In normal metals, the resistance increases only up to a certain limit, becoming constant at high temperatures in accordance with the so-called Fermi liquid theory.
Resistance occurs when electrons in a metal collide with the vibrating atomic structure of the metal, causing them to dissipate.
Fermi liquid theory sets the maximum rate at which electrons can scatter.

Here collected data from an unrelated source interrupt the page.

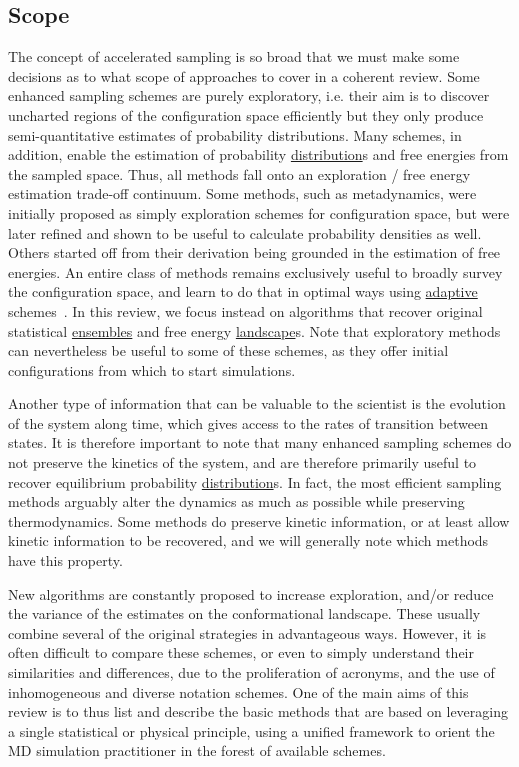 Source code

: \documentclass[9pt,review]{livecoms}
\begin{document}
\subsection{Scope}
The concept of accelerated sampling is so broad that we must make some decisions as to what scope of approaches to cover in a coherent review.
Some enhanced sampling schemes are purely exploratory, i.e. their aim is to discover uncharted regions of the configuration space efficiently but they only produce semi-quantitative estimates of probability distributions. Many schemes, in addition, enable the estimation of probability \hyperlink{ref:Distribution} {distribution}s and free energies from the sampled space. Thus, all methods fall onto an exploration / free energy estimation trade-off continuum. Some methods, such as metadynamics, were initially proposed as simply exploration schemes for configuration space, but were later refined and shown to be useful to calculate probability densities as well.  Others started off from their derivation being grounded in the estimation of free energies. An entire class of methods remains exclusively useful to broadly survey the configuration space, and learn to do that in optimal ways using \hyperlink{ref:Adaptive} {adaptive} schemes~\cite{ChiavazzoE5494}. In this review, we focus instead on algorithms that recover original statistical \hyperlink{ref:Ensemble} {ensembles} and free energy \hyperlink{ref:FES} {landscape}s. Note that exploratory methods can nevertheless be useful to some of these schemes, as they offer initial configurations from which to start simulations.

Another type of information that can be valuable to the scientist is the evolution of the system along time, which gives access to the rates of transition between states. It is therefore important to note that many enhanced sampling schemes do not preserve the kinetics of the system, and are therefore primarily useful to recover equilibrium probability \hyperlink{ref:Distribution} {distribution}s. In fact, the most efficient sampling methods arguably alter the dynamics as much as possible while preserving thermodynamics. Some methods do preserve kinetic information, or at least allow kinetic information to be recovered, and we will generally note which methods have this property.

New algorithms are constantly proposed to increase exploration, and/or reduce the variance of the estimates on the conformational landscape. These usually combine several of the original strategies in advantageous ways. However, it is often difficult to compare these schemes, or even to simply understand their similarities and differences, due to the proliferation of acronyms, and the use of inhomogeneous and diverse notation schemes. One of the main aims of this review is to thus list and describe the basic methods that are based on leveraging a single statistical or physical principle, using a unified framework to orient the MD simulation practitioner in the forest of available schemes.
\end{document}
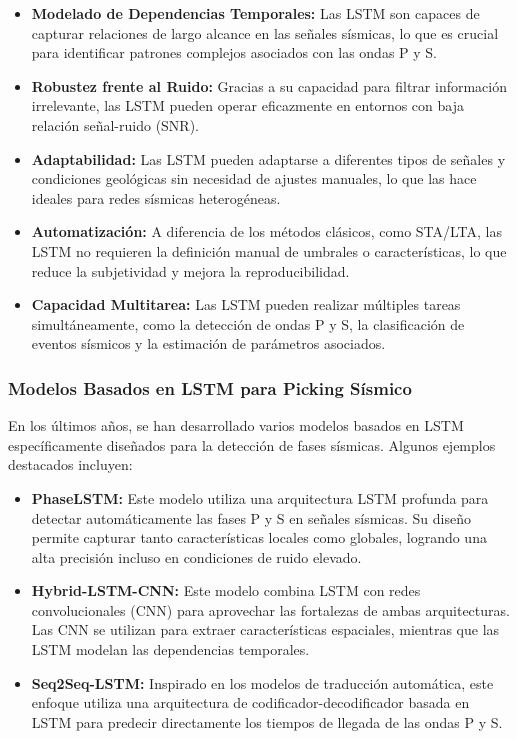 \begin{itemize}
    \item \textbf{Modelado de Dependencias Temporales:} Las LSTM son capaces de capturar relaciones de largo alcance en las señales sísmicas, lo que es crucial para identificar patrones complejos asociados con las ondas P y S.

    \item \textbf{Robustez frente al Ruido:} Gracias a su capacidad para filtrar información irrelevante, las LSTM pueden operar eficazmente en entornos con baja relación señal-ruido (SNR).

    \item \textbf{Adaptabilidad:} Las LSTM pueden adaptarse a diferentes tipos de señales y condiciones geológicas sin necesidad de ajustes manuales, lo que las hace ideales para redes sísmicas heterogéneas.

    \item \textbf{Automatización:} A diferencia de los métodos clásicos, como STA/LTA, las LSTM no requieren la definición manual de umbrales o características, lo que reduce la subjetividad y mejora la reproducibilidad.

    \item \textbf{Capacidad Multitarea:} Las LSTM pueden realizar múltiples tareas simultáneamente, como la detección de ondas P y S, la clasificación de eventos sísmicos y la estimación de parámetros asociados.
\end{itemize}

\subsubsection{Modelos Basados en LSTM para Picking Sísmico}

En los últimos años, se han desarrollado varios modelos basados en LSTM específicamente diseñados para la detección de fases sísmicas. Algunos ejemplos destacados incluyen:

\begin{itemize}
    \item \textbf{PhaseLSTM:} Este modelo utiliza una arquitectura LSTM profunda para detectar automáticamente las fases P y S en señales sísmicas. Su diseño permite capturar tanto características locales como globales, logrando una alta precisión incluso en condiciones de ruido elevado.

    \item \textbf{Hybrid-LSTM-CNN:} Este modelo combina LSTM con redes convolucionales (CNN) para aprovechar las fortalezas de ambas arquitecturas. Las CNN se utilizan para extraer características espaciales, mientras que las LSTM modelan las dependencias temporales.

    \item \textbf{Seq2Seq-LSTM:} Inspirado en los modelos de traducción automática, este enfoque utiliza una arquitectura de codificador-decodificador basada en LSTM para predecir directamente los tiempos de llegada de las ondas P y S.
\end{itemize}

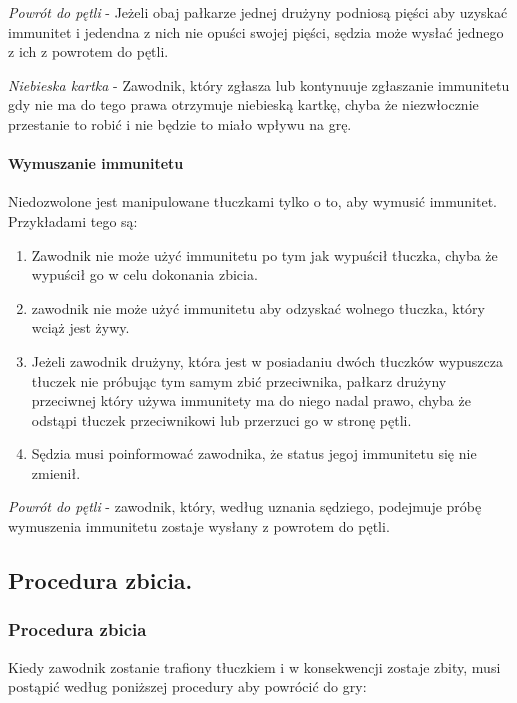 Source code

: \documentclass[12pt]{article}
\begin{document}
\emph{Powrót do pętli} - Jeżeli obaj pałkarze jednej drużyny podniosą
pięści aby uzyskać immunitet i jedendna z nich nie opuści swojej pięści,
sędzia może wysłać jednego z ich z powrotem do pętli.

\emph{Niebieska kartka} - Zawodnik, który zgłasza lub kontynuuje
zgłaszanie immunitetu gdy nie ma do tego prawa otrzymuje niebieską
kartkę, chyba że niezwłocznie przestanie to robić i nie będzie to miało
wpływu na grę.

\paragraph{Wymuszanie immunitetu}
Niedozwolone jest manipulowane
tłuczkami tylko o to, aby wymusić immunitet. Przykładami tego są:

\begin{enumerate}
	\item
	      Zawodnik nie może użyć immunitetu po tym jak wypuścił tłuczka, chyba
	      że wypuścił go w celu dokonania zbicia.
	\item
	      zawodnik nie może użyć immunitetu aby odzyskać wolnego tłuczka, który
	      wciąż jest żywy.
	\item
	      Jeżeli zawodnik drużyny, która jest w posiadaniu dwóch tłuczków
	      wypuszcza tłuczek nie próbując tym samym zbić przeciwnika, pałkarz
	      drużyny przeciwnej który używa immunitety ma do niego nadal prawo,
	      chyba że odstąpi tłuczek przeciwnikowi lub przerzuci go w stronę
	      pętli.
	\item
	      Sędzia musi poinformować zawodnika, że status jegoj immunitetu się nie
	      zmienił.
\end{enumerate}

\emph{Powrót do pętli} - zawodnik, który, według uznania sędziego,
podejmuje próbę wymuszenia immunitetu zostaje wysłany z powrotem do
pętli.

\subsection{Procedura zbicia.}

\subsubsection{Procedura zbicia}

Kiedy zawodnik zostanie trafiony tłuczkiem i w konsekwencji zostaje
zbity, musi postąpić według poniższej procedury aby powrócić do gry:
\end{document}
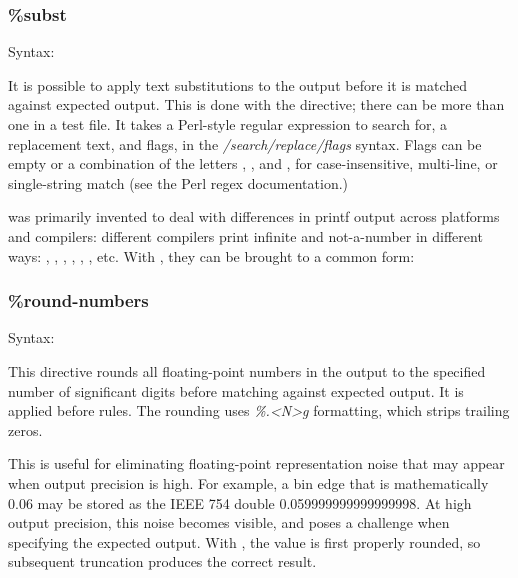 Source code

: \subsubsection{\%subst}
\label{sec:testing:opptest:subst}

Syntax:

\begin{filelisting}
\end{filelisting}

It is possible to apply text substitutions to the output before it is
matched against expected output. This is done with the 
directive; there can be more than one  in a test file. It
takes a Perl-style regular expression to search for, a replacement text,
and flags, in the \textit{/search/replace/flags} syntax. Flags can be empty
or a combination of the letters , , and , for
case-insensitive, multi-line, or single-string match (see the Perl regex
documentation.)

 was primarily invented to deal with differences in printf
output across platforms and compilers: different compilers print infinite
and not-a-number in different ways: , , ,
, , , etc. With , they can be
brought to a common form:

\begin{filelisting}
\end{filelisting}

\subsubsection{\%round-numbers}
\label{sec:testing:opptest:round-numbers}

Syntax:

\begin{filelisting}
\end{filelisting}

This directive rounds all floating-point numbers in the output to the
specified number of significant digits before matching against expected
output. It is applied before  rules. The rounding uses
\textit{\%.<N>g} formatting, which strips trailing zeros.

This is useful for eliminating floating-point representation noise that
may appear when output precision is high. For example, a bin edge that is
mathematically 0.06 may be stored as the IEEE 754 double
0.059999999999999998. At high output precision, this noise becomes visible,
and poses a challenge when specifying the expected output.
With , the value is first properly
rounded, so subsequent truncation produces the correct result.

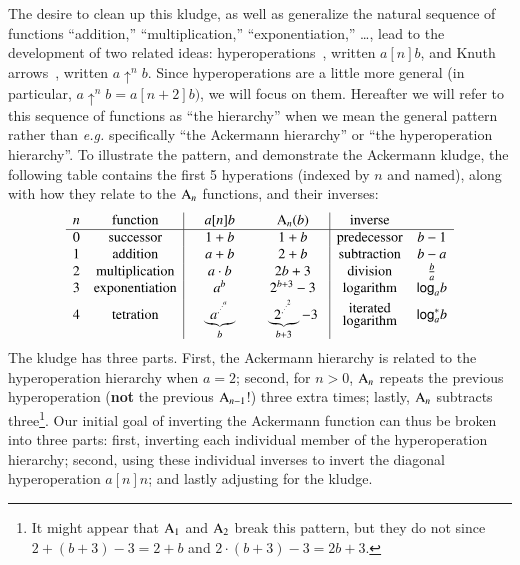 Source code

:The desire to clean up this kludge, as well as generalize the natural sequence of functions ``addition,'' ``multiplication,'' ``exponentiation,'' \ldots, lead to the development of two
related ideas: hyperoperations~\cite{blah}, written $a [n] b$, and Knuth arrows~\cite{blah}, written
$a \uparrow^n b$.  Since hyperoperations are a little more general (in particular, $a \uparrow^n b = a[n+2]b)$, we will focus on them.  Hereafter we will refer to this sequence of functions as ``the hierarchy'' when we mean the general pattern rather than \emph{e.g.} specifically ``the Ackermann hierarchy'' or ``the hyperoperation hierarchy''.  To illustrate the pattern, and demonstrate the Ackermann kludge, the following table contains the first 5 hyperations (indexed by $n$ and named), along with how they relate to the $\text{A}_n$ functions, and their inverses:
\[
\begin{array}{cc|cc|cc}
n & \text{function} & \quad a [n] b \quad & \quad \Ack_n(b) \quad & \text{inverse} \\
\hline
0 & \text{successor} & 1 + b & 1 + b & \text{predecessor} & b - 1 \\
1 & \text{addition} & a + b & 2 + b & \text{subtraction} & b - a \\
2 & \text{multiplication} & a \cdot b & 2b + 3 & \text{division} & \frac{b}{a}\\
3 & \text{exponentiation} & a^b & 2^{b + 3} - 3 & \text{logarithm} & \mathsf{log}_a b \\
[2pt]
4 & \text{tetration} & \underbrace{a^{.^{.^{.^a}}}}_b & \underbrace{2^{.^{.^{.^2}}}}_{b+3} - 3 & \begin{array}{@{}c@{}}\text{iterated}\\[-3pt]\text{logarithm}\end{array} & \mathsf{log}^*_a b 
\end{array}
\]
The kludge has three parts.  First, the Ackermann hierarchy is related to the hyperoperation hierarchy when $a=2$; second, for $n>0$, $\text{A}_n$ repeats the previous hyperoperation (\textbf{not} the previous $\text{A}_{n-1}$!) three extra times; lastly, $\text{A}_n$ subtracts three\footnote{It might appear that $\text{A}_{1}$ and $\text{A}_{2}$
break this pattern, but they do not since $2 + (b + 3) - 3 = 2 + b$ and $2 \cdot (b + 3) - 3 = 2b + 3$.}.  Our initial goal of inverting the Ackermann function can thus be broken
into three parts: first, inverting each individual member of the hyperoperation hierarchy; second, using these individual inverses to invert the diagonal hyperoperation {\color{red}$a [n] n$}; and lastly adjusting for the kludge.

But strange metals don’t follow the laws of a Fermi liquid, and no one knows exactly how they work.
What physicists do know is that the relationship between temperature and resistance in strange metals appears to be related to two fundamental constants of nature: the Boltzmann constant, which represents the energy created by random thermal motion, and the Planck constant, which is related to the energy of a photon. . .
“To try to understand what’s going on in these strange metals, people have taken mathematical approaches similar to those used to understand black holes,” said Dr. Valles, who led the study.
In 1952, Nobel laureate Leon Cooper discovered that in ordinary superconductors, electrons combine into Cooper pairs, which can slide through an atomic lattice without resistance.
Even though they are made up of two electrons, which are fermions, Cooper pairs can act like bosons.
“Fermionic and bosonic systems usually behave very differently. Unlike individual fermions, bosons are allowed to have the same quantum state, which means they can move collectively, like water molecules in the ripples of a wave,” Valles explained.
In 2019, researchers showed that paired Cooper bosons can exhibit metallic behavior, meaning they can conduct electricity with some resistance. This in itself was a surprising discovery, because elements of quantum theory suggested that this phenomenon was impossible.
For the new study, the scientists wanted to see if the Cooper pair bosonic metals are also strange metals. They used a cuprate material – yttrium-barium-copper oxide – with a pattern of tiny holes that induce the metallic state of the Cooper pair.
They then cooled the material just above its superconducting temperature to observe changes in its conductivity. They found, like fermionic strange metals, the metallic conductivity of the Cooper pair, which is linear with temperature.
“Our work shows that if you are going to model charge transport in strange metals, this model must be applied to both fermions and bosons — even though these types of particles obey fundamentally different rules,” the scientist said.